Work task: Check each line of the data for "statistique", and copy the ones that have it.

Exercise material:
++++++

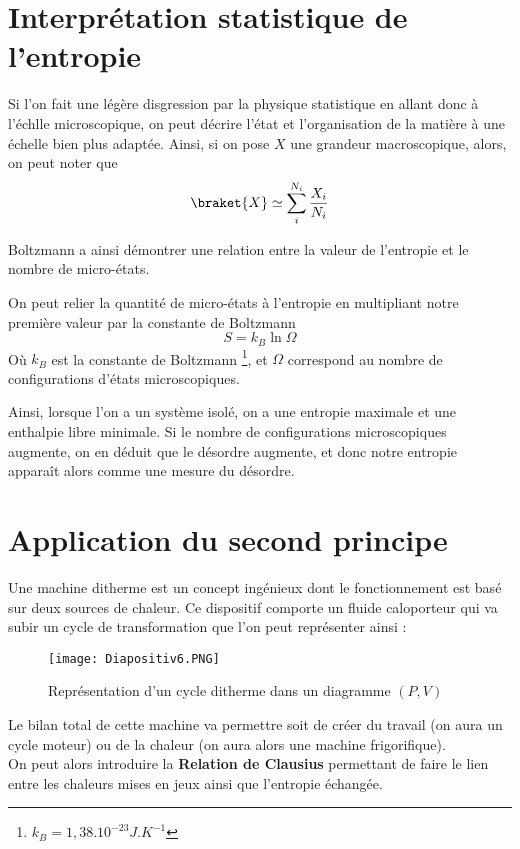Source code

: \section{Interprétation statistique de l'entropie}

Si l'on fait une légère disgression par la physique statistique en allant donc à l'échlle microscopique, on peut décrire l'état et l'organisation de la matière à une échelle bien plus adaptée. Ainsi, si on pose $X$ une grandeur macroscopique, alors, on peut noter que 
$$\braket{X}\simeq \sum \limits_i^{N_i} \frac{X_i}{N_i}$$

Boltzmann a ainsi démontrer une relation entre la valeur de l'entropie et le nombre de micro-états.
\begin{theorem} 
On peut relier la quantité de micro-états à l'entropie en multipliant notre première valeur par la constante de Boltzmann
$$S = k_B \ln \Omega$$
Où $k_B$ est la constante de Boltzmann \footnote{$k_B=1,38.10^{-23}J.K^{-1}$}, et $\Omega$ correspond au nombre de configurations d'états microscopiques.\
\end{theorem}

Ainsi, lorsque l'on a un système isolé, on a une entropie maximale et une enthalpie libre minimale. Si le nombre de configurations microscopiques augmente, on en déduit que le désordre augmente, et donc notre entropie apparaît alors comme une mesure du désordre.

\section{Application du second principe}

Une machine ditherme est un concept ingénieux dont le fonctionnement est basé sur deux sources de chaleur. Ce dispositif comporte un fluide caloporteur qui va subir un cycle de transformation que l'on peut représenter ainsi :

\begin{figure}[H]
\centering
\texttt{[image: Diapositiv6.PNG]}
\caption{Représentation d'un cycle ditherme dans un diagramme $(P,V)$}
\end{figure}

Le bilan total de cette machine va permettre soit de créer du travail (on aura un cycle moteur) ou de la chaleur (on aura alors une machine frigorifique).\\

On peut alors introduire la \textbf{Relation de Clausius} permettant de faire le lien entre les chaleurs mises en jeux ainsi que l'entropie échangée.\\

++++++

Response:
: \section{Interprétation statistique de l'entropie}
Si l'on fait une légère disgression par la physique statistique en allant donc à l'échlle microscopique, on peut décrire l'état et l'organisation de la matière à une échelle bien plus adaptée. Ainsi, si on pose $X$ une grandeur macroscopique, alors, on peut noter que 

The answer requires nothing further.